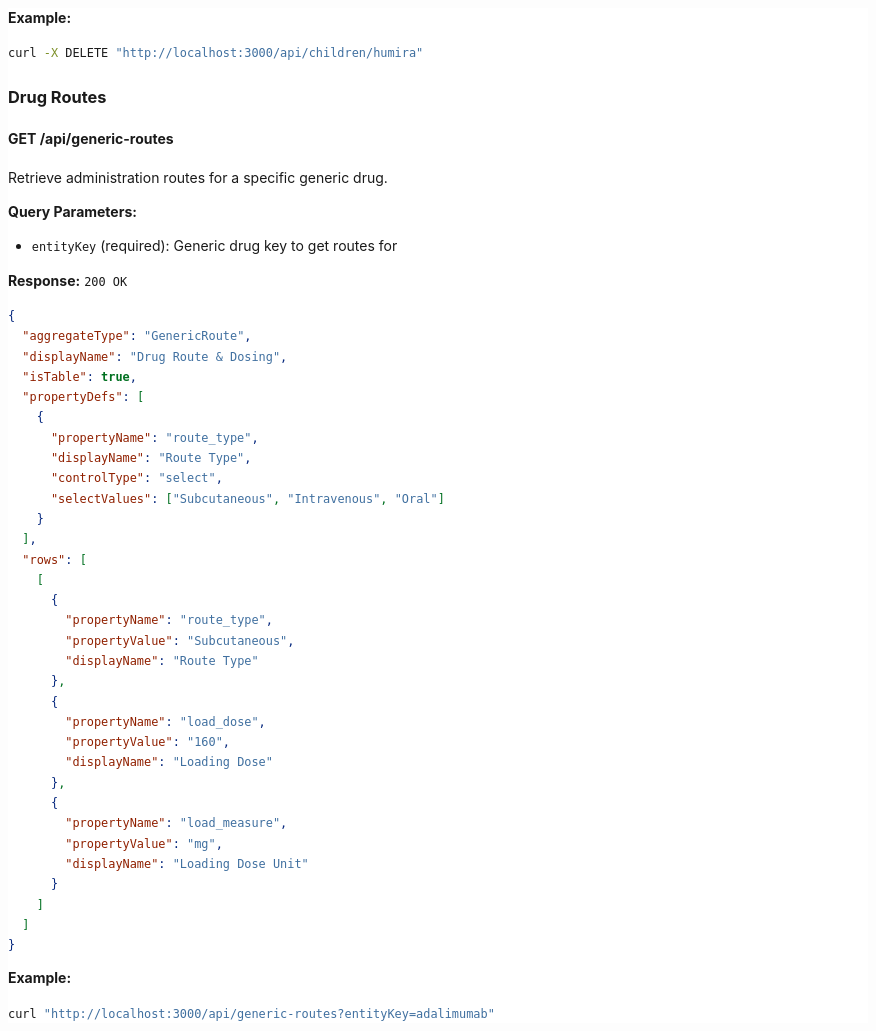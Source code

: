 **Example:**
```bash
curl -X DELETE "http://localhost:3000/api/children/humira"
```

### Drug Routes

#### GET /api/generic-routes
Retrieve administration routes for a specific generic drug.

**Query Parameters:**
- `entityKey` (required): Generic drug key to get routes for

**Response:** `200 OK`
```json
{
  "aggregateType": "GenericRoute",
  "displayName": "Drug Route & Dosing",
  "isTable": true,
  "propertyDefs": [
    {
      "propertyName": "route_type",
      "displayName": "Route Type",
      "controlType": "select",
      "selectValues": ["Subcutaneous", "Intravenous", "Oral"]
    }
  ],
  "rows": [
    [
      {
        "propertyName": "route_type",
        "propertyValue": "Subcutaneous",
        "displayName": "Route Type"
      },
      {
        "propertyName": "load_dose",
        "propertyValue": "160",
        "displayName": "Loading Dose"
      },
      {
        "propertyName": "load_measure",
        "propertyValue": "mg",
        "displayName": "Loading Dose Unit"
      }
    ]
  ]
}
```

**Example:**
```bash
curl "http://localhost:3000/api/generic-routes?entityKey=adalimumab"
```
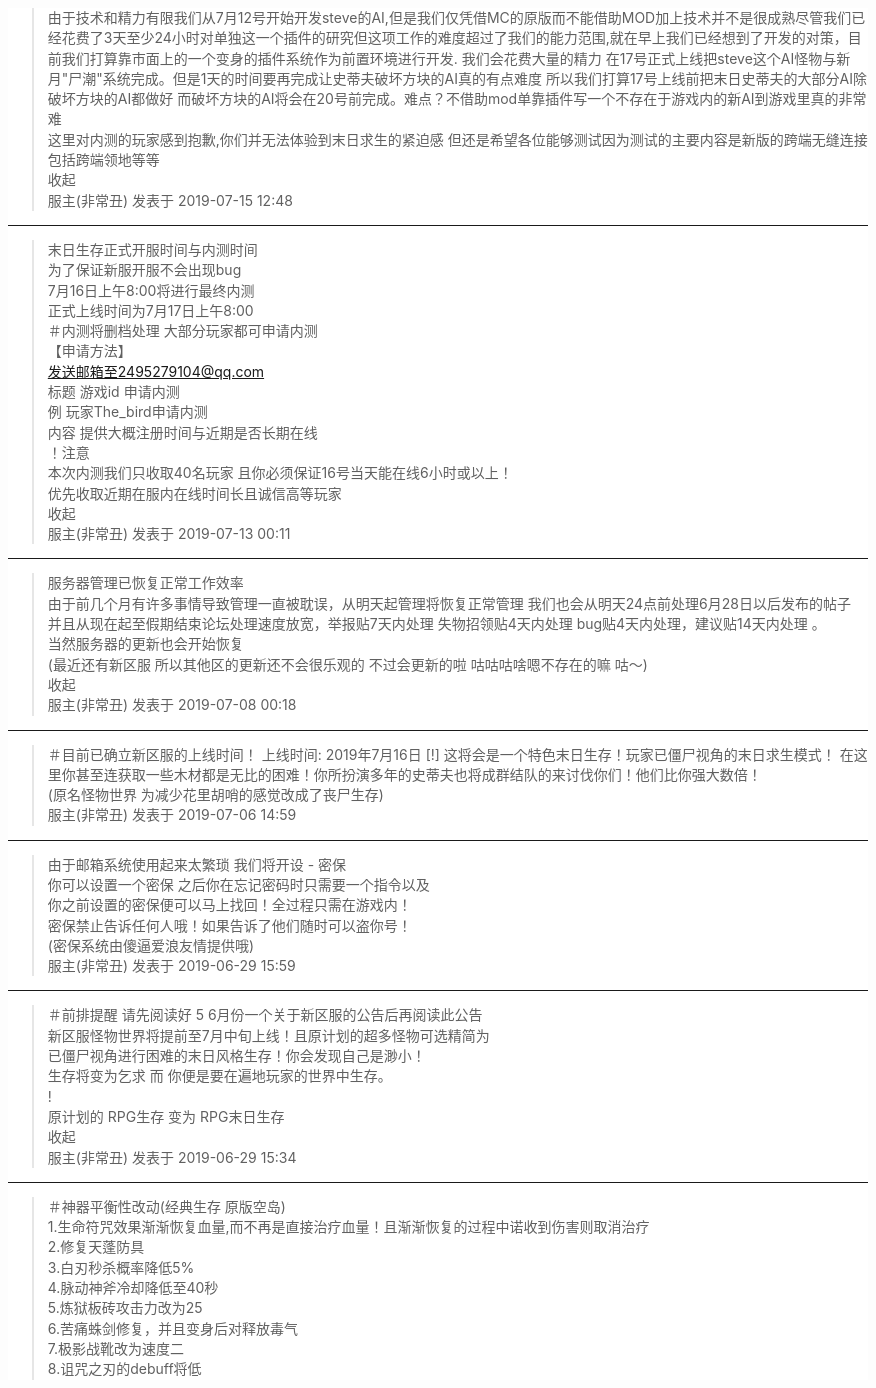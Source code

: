 > 由于技术和精力有限我们从7月12号开始开发steve的AI,但是我们仅凭借MC的原版而不能借助MOD加上技术并不是很成熟尽管我们已经花费了3天至少24小时对单独这一个插件的研究但这项工作的难度超过了我们的能力范围,就在早上我们已经想到了开发的对策，目前我们打算靠市面上的一个变身的插件系统作为前置环境进行开发. 我们会花费大量的精力 在17号正式上线把steve这个AI怪物与新月"尸潮"系统完成。但是1天的时间要再完成让史蒂夫破坏方块的AI真的有点难度 所以我们打算17号上线前把末日史蒂夫的大部分AI除破坏方块的AI都做好 而破坏方块的AI将会在20号前完成。难点？不借助mod单靠插件写一个不存在于游戏内的新AI到游戏里真的非常难  
> 这里对内测的玩家感到抱歉,你们并无法体验到末日求生的紧迫感 但还是希望各位能够测试因为测试的主要内容是新版的跨端无缝连接 包括跨端领地等等  
> 收起  
> 服主(非常丑) 发表于 2019-07-15 12:48
----  
> 末日生存正式开服时间与内测时间  
> 为了保证新服开服不会出现bug   
> 7月16日上午8:00将进行最终内测  
> 正式上线时间为7月17日上午8:00  
> ＃内测将删档处理 大部分玩家都可申请内测  
> 【申请方法】  
> 发送邮箱至2495279104@qq.com  
> 标题 游戏id 申请内测  
> 例 玩家The_bird申请内测  
> 内容 提供大概注册时间与近期是否长期在线  
> ！注意  
> 本次内测我们只收取40名玩家 且你必须保证16号当天能在线6小时或以上！  
> 优先收取近期在服内在线时间长且诚信高等玩家  
> 收起  
> 服主(非常丑) 发表于 2019-07-13 00:11
----  
> 服务器管理已恢复正常工作效率   
> 由于前几个月有许多事情导致管理一直被耽误，从明天起管理将恢复正常管理 我们也会从明天24点前处理6月28日以后发布的帖子  
> 并且从现在起至假期结束论坛处理速度放宽，举报贴7天内处理 失物招领贴4天内处理 bug贴4天内处理，建议贴14天内处理 。  
> 当然服务器的更新也会开始恢复   
> (最近还有新区服 所以其他区的更新还不会很乐观的 不过会更新的啦 咕咕咕啥嗯不存在的嘛 咕～)  
> 收起  
> 服主(非常丑) 发表于 2019-07-08 00:18
----  
> ＃目前已确立新区服的上线时间！ 上线时间: 2019年7月16日 [!] 这将会是一个特色末日生存！玩家已僵尸视角的末日求生模式！ 在这里你甚至连获取一些木材都是无比的困难！你所扮演多年的史蒂夫也将成群结队的来讨伐你们！他们比你强大数倍！   
> (原名怪物世界 为减少花里胡哨的感觉改成了丧尸生存)  
> 服主(非常丑) 发表于 2019-07-06 14:59
----  
> 由于邮箱系统使用起来太繁琐 我们将开设 - 密保  
> 你可以设置一个密保 之后你在忘记密码时只需要一个指令以及  
> 你之前设置的密保便可以马上找回！全过程只需在游戏内！  
> 密保禁止告诉任何人哦！如果告诉了他们随时可以盗你号！  
> (密保系统由傻逼爱浪友情提供哦)  
> 服主(非常丑) 发表于 2019-06-29 15:59
----  
> ＃前排提醒 请先阅读好 5 6月份一个关于新区服的公告后再阅读此公告  
> 新区服怪物世界将提前至7月中旬上线！且原计划的超多怪物可选精简为  
> 已僵尸视角进行困难的末日风格生存！你会发现自己是渺小！  
> 生存将变为乞求 而 你便是要在遍地玩家的世界中生存。  
> !  
> 原计划的 RPG生存 变为 RPG末日生存  
> 收起  
> 服主(非常丑) 发表于 2019-06-29 15:34
----  
> ＃神器平衡性改动(经典生存 原版空岛)  
> 1.生命符咒效果渐渐恢复血量,而不再是直接治疗血量！且渐渐恢复的过程中诺收到伤害则取消治疗  
> 2.修复天蓬防具  
> 3.白刃秒杀概率降低5%  
> 4.脉动神斧冷却降低至40秒  
> 5.炼狱板砖攻击力改为25  
> 6.苦痛蛛剑修复，并且变身后对释放毒气  
> 7.极影战靴改为速度二  
> 8.诅咒之刃的debuff将低  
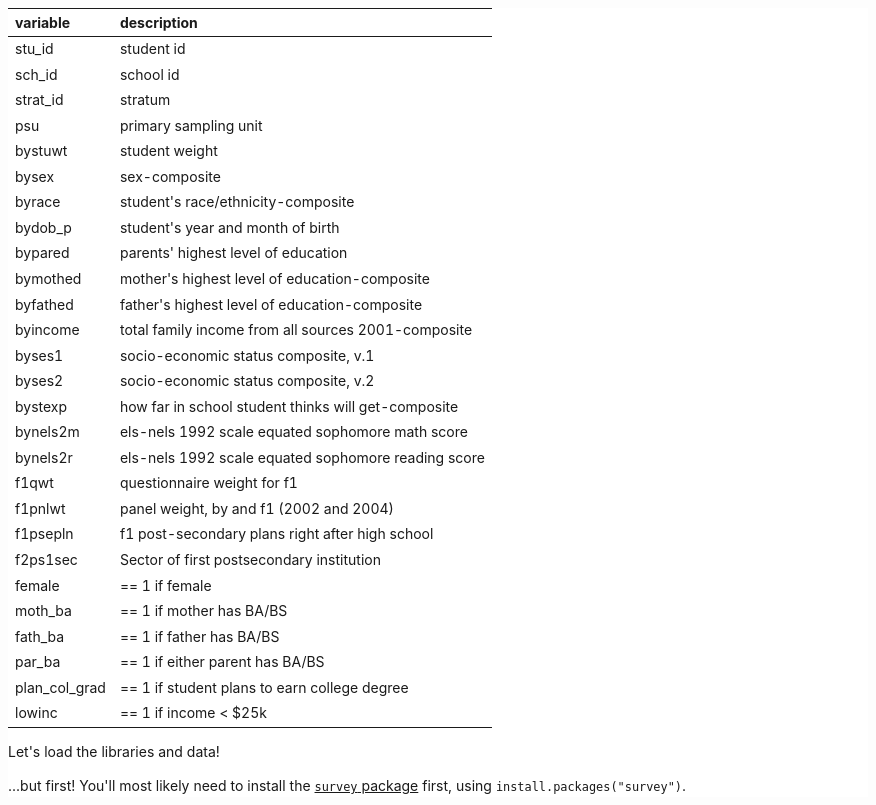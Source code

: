 | variable        |                                         description |
|:----------------|:----------------------------------------------------|
| stu\_id         |                                          student id |
| sch\_id         |                                           school id |
| strat\_id       |                                             stratum |
| psu             |                               primary sampling unit |
| bystuwt         |                                      student weight |
| bysex           |                                       sex-composite |
| byrace          |                  student's race/ethnicity-composite |
| bydob\_p        |                   student's year and month of birth |
| bypared         |                 parents' highest level of education |
| bymothed        |       mother's highest level of education-composite |
| byfathed        |       father's highest level of education-composite |
| byincome        | total family income from all sources 2001-composite |
| byses1          |                socio-economic status composite, v.1 |
| byses2          |                socio-economic status composite, v.2 |
| bystexp         | how far in school student thinks will get-composite |
| bynels2m        |    els-nels 1992 scale equated sophomore math score |
| bynels2r        | els-nels 1992 scale equated sophomore reading score |
| f1qwt           |                         questionnaire weight for f1 |
| f1pnlwt         |             panel weight, by and f1 (2002 and 2004) |
| f1psepln        |     f1 post-secondary plans right after high school |
| f2ps1sec        |           Sector of first postsecondary institution |
| female          |                                      == 1 if female |
| moth\_ba        |                            == 1 if mother has BA/BS |
| fath\_ba        |                            == 1 if father has BA/BS |
| par\_ba         |                     == 1 if either parent has BA/BS |
| plan\_col\_grad |        == 1 if student plans to earn college degree |
| lowinc          |                               == 1 if income < $25k |

Let's load the libraries and data!

...but first! You'll most likely need to install the [`survey`
package](https://CRAN.R-project.org/package=survey) first, 
using `install.packages("survey")`. 
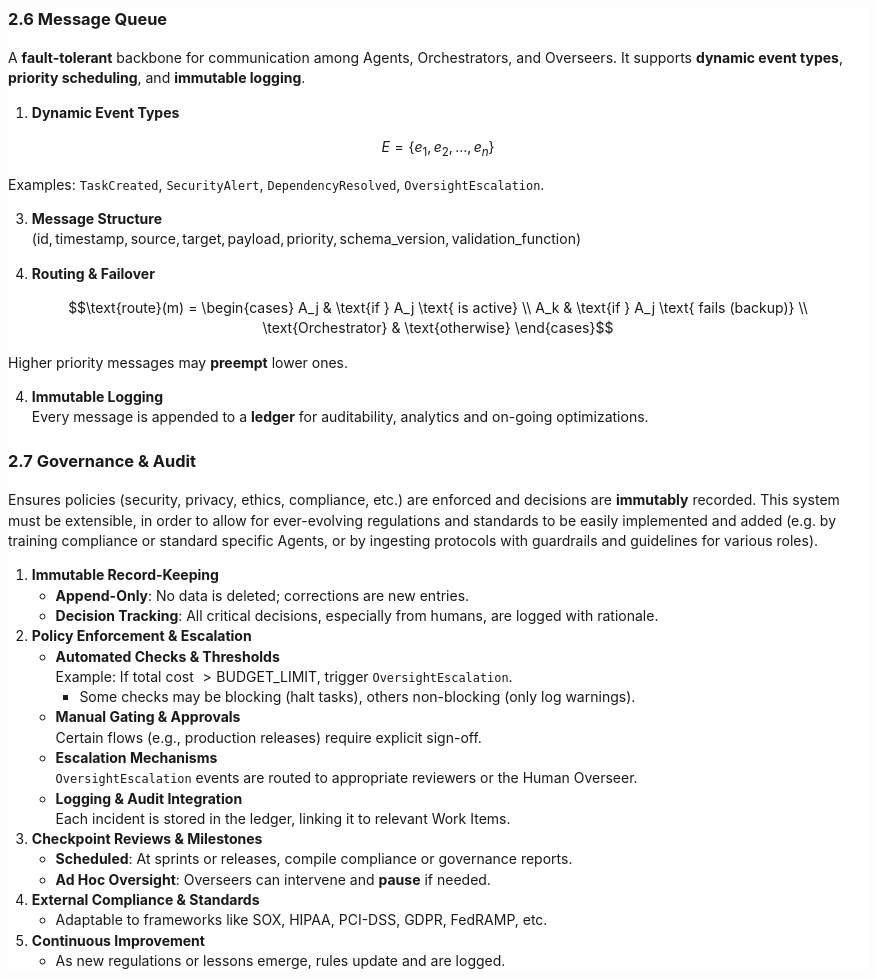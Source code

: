 ### **2.6 Message Queue**

A **fault-tolerant** backbone for communication among Agents, Orchestrators, and Overseers. It supports **dynamic event types**, **priority scheduling**, and **immutable logging**.

1. **Dynamic Event Types**  
```math
E = \{ e_1, e_2, \dots, e_n \} 
```
   Examples: `TaskCreated`, `SecurityAlert`, `DependencyResolved`, `OversightEscalation`.
   
3. **Message Structure**  
   $`(\text{id}, \text{timestamp}, \text{source}, \text{target}, \text{payload}, \text{priority}, \text{schema\_version}, \text{validation\_function})`$

4. **Routing & Failover**  
```math
\text{route}(m) =
\begin{cases} 
  A_j & \text{if } A_j \text{ is active} \\
  A_k & \text{if } A_j \text{ fails (backup)} \\
  \text{Orchestrator} & \text{otherwise}
\end{cases}
```
   Higher priority messages may **preempt** lower ones.

4. **Immutable Logging**  
   Every message is appended to a **ledger** for auditability, analytics and on-going optimizations.

### **2.7 Governance & Audit**

Ensures policies (security, privacy, ethics, compliance, etc.) are enforced and decisions are **immutably** recorded. This system must be extensible, in order to allow for ever-evolving regulations and standards to be easily implemented and added (e.g. by training compliance or standard specific Agents, or by ingesting protocols with guardrails and guidelines for various roles).

1. **Immutable Record-Keeping**  
   - **Append-Only**: No data is deleted; corrections are new entries.  
   - **Decision Tracking**: All critical decisions, especially from humans, are logged with rationale.
2. **Policy Enforcement & Escalation**  
   - **Automated Checks & Thresholds**  
     Example: If total cost $`> \text{BUDGET\_LIMIT}`$, trigger `OversightEscalation`.  
     - Some checks may be blocking (halt tasks), others non-blocking (only log warnings).  
   - **Manual Gating & Approvals**  
     Certain flows (e.g., production releases) require explicit sign-off.  
   - **Escalation Mechanisms**  
     `OversightEscalation` events are routed to appropriate reviewers or the Human Overseer.  
   - **Logging & Audit Integration**  
     Each incident is stored in the ledger, linking it to relevant Work Items.
3. **Checkpoint Reviews & Milestones**  
   - **Scheduled**: At sprints or releases, compile compliance or governance reports.  
   - **Ad Hoc Oversight**: Overseers can intervene and **pause** if needed.
4. **External Compliance & Standards**  
   - Adaptable to frameworks like SOX, HIPAA, PCI-DSS, GDPR, FedRAMP, etc.
5. **Continuous Improvement**  
   - As new regulations or lessons emerge, rules update and are logged.
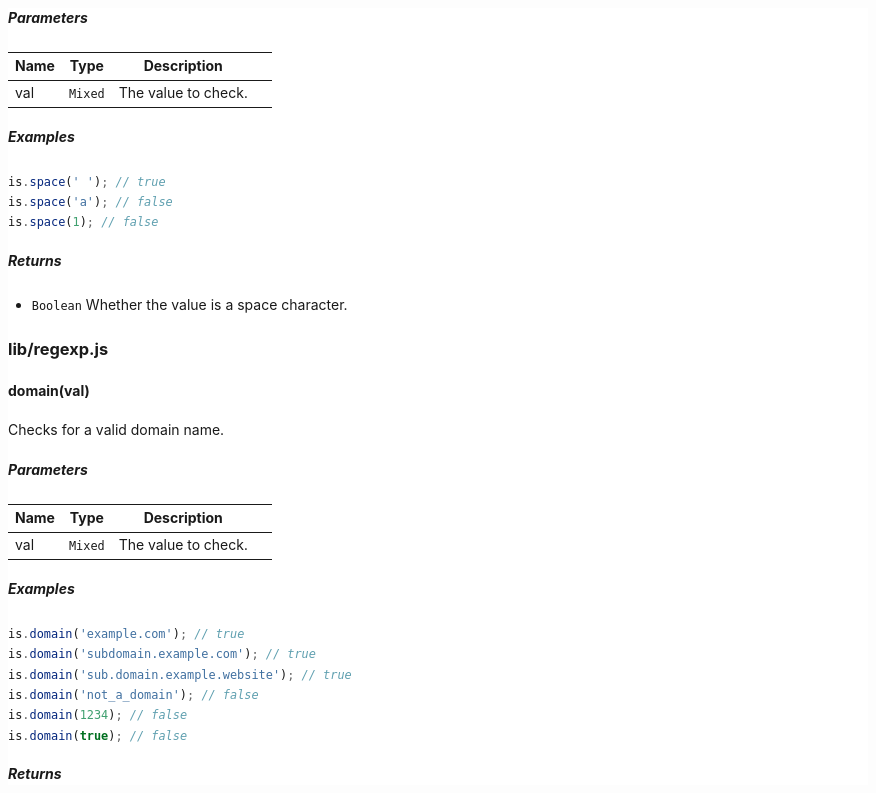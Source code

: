 


##### Parameters

| Name | Type | Description |  |
| ---- | ---- | ----------- | -------- |
| val | `Mixed`  | The value to check. | &nbsp; |




##### Examples

```javascript
is.space(' '); // true
is.space('a'); // false
is.space(1); // false
```


##### Returns


- `Boolean`  Whether the value is a space character.




### lib/regexp.js


#### domain(val) 

Checks for a valid domain name.




##### Parameters

| Name | Type | Description |  |
| ---- | ---- | ----------- | -------- |
| val | `Mixed`  | The value to check. | &nbsp; |




##### Examples

```javascript
is.domain('example.com'); // true
is.domain('subdomain.example.com'); // true
is.domain('sub.domain.example.website'); // true
is.domain('not_a_domain'); // false
is.domain(1234); // false
is.domain(true); // false
```


##### Returns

Directions for this task: Only the lines from the beginning of the listing through the line with "发表于 2019-07-13 00:11", both ends included, are to be repeated exactly; pictures stay out.

Task output:
Source code

: **Example:**
```bash
curl -X DELETE "http://localhost:3000/api/children/humira"
```

### Drug Routes

#### GET /api/generic-routes
Retrieve administration routes for a specific generic drug.

**Query Parameters:**
- `entityKey` (required): Generic drug key to get routes for

**Response:** `200 OK`
```json
{
  "aggregateType": "GenericRoute",
  "displayName": "Drug Route & Dosing",
  "isTable": true,
  "propertyDefs": [
    {
      "propertyName": "route_type",
      "displayName": "Route Type",
      "controlType": "select",
      "selectValues": ["Subcutaneous", "Intravenous", "Oral"]
    }
  ],
  "rows": [
    [
      {
        "propertyName": "route_type",
        "propertyValue": "Subcutaneous",
        "displayName": "Route Type"
      },
      {
        "propertyName": "load_dose",
        "propertyValue": "160",
        "displayName": "Loading Dose"
      },
      {
        "propertyName": "load_measure",
        "propertyValue": "mg",
        "displayName": "Loading Dose Unit"
      }
    ]
  ]
}
```

**Example:**
```bash
curl "http://localhost:3000/api/generic-routes?entityKey=adalimumab"
```
Source code

: > 由于技术和精力有限我们从7月12号开始开发steve的AI,但是我们仅凭借MC的原版而不能借助MOD加上技术并不是很成熟尽管我们已经花费了3天至少24小时对单独这一个插件的研究但这项工作的难度超过了我们的能力范围,就在早上我们已经想到了开发的对策，目前我们打算靠市面上的一个变身的插件系统作为前置环境进行开发. 我们会花费大量的精力 在17号正式上线把steve这个AI怪物与新月"尸潮"系统完成。但是1天的时间要再完成让史蒂夫破坏方块的AI真的有点难度 所以我们打算17号上线前把末日史蒂夫的大部分AI除破坏方块的AI都做好 而破坏方块的AI将会在20号前完成。难点？不借助mod单靠插件写一个不存在于游戏内的新AI到游戏里真的非常难  
> 这里对内测的玩家感到抱歉,你们并无法体验到末日求生的紧迫感 但还是希望各位能够测试因为测试的主要内容是新版的跨端无缝连接 包括跨端领地等等  
> 收起  
> 服主(非常丑) 发表于 2019-07-15 12:48
----  
> 末日生存正式开服时间与内测时间  
> 为了保证新服开服不会出现bug   
> 7月16日上午8:00将进行最终内测  
> 正式上线时间为7月17日上午8:00  
> ＃内测将删档处理 大部分玩家都可申请内测  
> 【申请方法】  
> 发送邮箱至2495279104@qq.com  
> 标题 游戏id 申请内测  
> 例 玩家The_bird申请内测  
> 内容 提供大概注册时间与近期是否长期在线  
> ！注意  
> 本次内测我们只收取40名玩家 且你必须保证16号当天能在线6小时或以上！  
> 优先收取近期在服内在线时间长且诚信高等玩家  
> 收起  
> 服主(非常丑) 发表于 2019-07-13 00:11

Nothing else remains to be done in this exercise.